• WHAT YOU NEED TO DO
Here is a block of records. Copy every line in it that includes "documentclass".

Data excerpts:

○ ○ ○ ○ ○

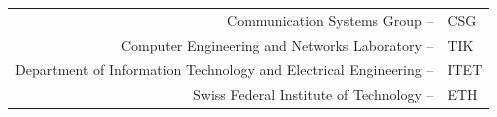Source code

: \begin{titlepage}
	\vspace{5mm} 
	\raggedleft 
	\begin{tabular}
		{rl} Communication Systems Group --& CSG\\
		Computer Engineering and Networks Laboratory --&TIK\\
		Department of Information Technology and Electrical Engineering --& ITET\\
		Swiss Federal Institute of Technology -- & ETH\\
	\end{tabular}
\end{titlepage}
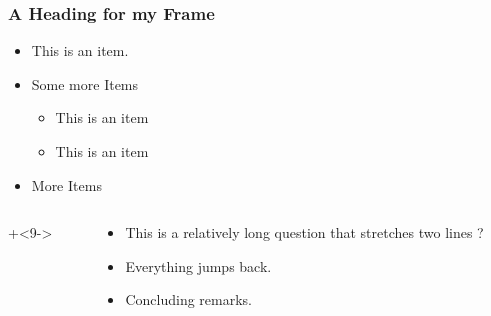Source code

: \documentclass[12pt]{beamer}
\begin{document}
\begin{frame} \footnotesize
\frametitle{A Heading for my Frame}

\begin{itemize}
    \item This is an item.
\end{itemize}

\begin{overlayarea}{\textwidth}{.9\textheight}

\begin{itemize}
    \item Some more Items
    \begin{itemize}
        \item<2-> This is an item
        \item<5-> This is an item
    \end{itemize}%

    \item<8-> More Items
\end{itemize}
\begin{columns}[T]
    \begin{column}{.15\textwidth}
        \onslide+<9->{
            }%
    \end{column}
    \begin{column}{.6\textwidth}
        \begin{itemize} 
            \item<10-> This is a relatively long question that stretches two lines ?

            \item<13-> Everything jumps back.
            \item<14-> Concluding remarks.
        \end{itemize}


\end{column}
\end{columns}
\end{overlayarea}
\end{frame}
\end{document}
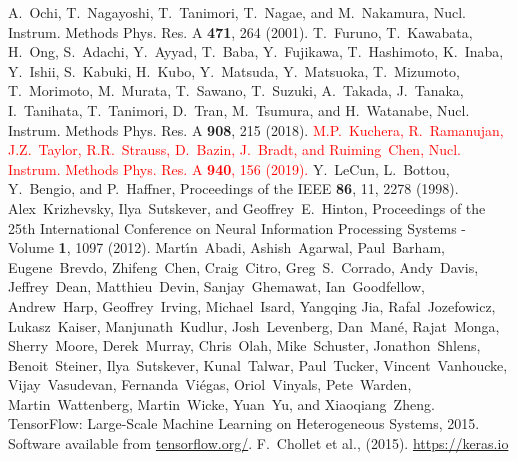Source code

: \documentclass{jps-cp}
\begin{document}
\begin{thebibliography}{9}
  A.~Ochi, T.~Nagayoshi, T.~Tanimori, T.~Nagae, and M.~Nakamura,
  Nucl. Instrum. Methods Phys. Res. A \textbf{471}, 264 (2001).
  T.~Furuno, T.~Kawabata, H.~Ong, S.~Adachi, Y.~Ayyad, T.~Baba, Y.~Fujikawa, T.~Hashimoto, K.~Inaba, Y.~Ishii,
  S.~Kabuki, H.~Kubo, Y.~Matsuda, Y.~Matsuoka, T.~Mizumoto, T.~Morimoto, M.~Murata, T.~Sawano, T.~Suzuki, A.~Takada,
  J.~Tanaka, I.~Tanihata, T.~Tanimori, D.~Tran, M.~Tsumura, and H.~Watanabe,
  Nucl. Instrum. Methods Phys. Res. A \textbf{908}, 215 (2018).
  \textcolor{red}{M.P.~Kuchera, R.~Ramanujan, J.Z.~Taylor, R.R.~Strauss, D.~Bazin, J.~Bradt,
  and Ruiming~Chen, 
  Nucl. Instrum. Methods Phys. Res. A \textbf{940}, 156 (2019).}
  Y.~LeCun, L.~Bottou, Y.~Bengio, and P.~Haffner,
  Proceedings of the IEEE \textbf{86}, 11, 2278 (1998).
  Alex~Krizhevsky, Ilya~Sutskever, and Geoffrey~E.~Hinton,
  Proceedings of the 25th International Conference on Neural Information Processing Systems - Volume \textbf{1}, 1097 (2012).
  Mart\'{\i}n~Abadi,
  Ashish~Agarwal,
  Paul~Barham,
  Eugene~Brevdo,
  Zhifeng~Chen,
  Craig~Citro,
  Greg~S.~Corrado,
  Andy~Davis,
  Jeffrey~Dean,
  Matthieu~Devin,
  Sanjay~Ghemawat,
  Ian~Goodfellow,
  Andrew~Harp,
  Geoffrey~Irving,
  Michael~Isard,
  Yangqing Jia,
  Rafal~Jozefowicz,
  Lukasz~Kaiser,
  Manjunath~Kudlur,
  Josh~Levenberg,
  Dan~Man\'{e},
  Rajat~Monga,
  Sherry~Moore,
  Derek~Murray,
  Chris~Olah,
  Mike~Schuster,
  Jonathon~Shlens,
  Benoit~Steiner,
  Ilya~Sutskever,
  Kunal~Talwar,
  Paul~Tucker,
  Vincent~Vanhoucke,
  Vijay~Vasudevan,
  Fernanda~Vi\'{e}gas,
  Oriol~Vinyals,
  Pete~Warden,
  Martin~Wattenberg,
  Martin~Wicke,
  Yuan~Yu, and
  Xiaoqiang~Zheng.
  {{TensorFlow}: Large-Scale Machine Learning on Heterogeneous Systems},
  2015.
  Software available from \url{tensorflow.org/}.
  F.~Chollet et al., (2015). \url{https://keras.io}
%
  

\end{thebibliography}
\end{document}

○ ○ ○ ○ ○

• RESULT FOR THIS TASK
: \documentclass[12pt]{beamer}
: \documentclass{jps-cp}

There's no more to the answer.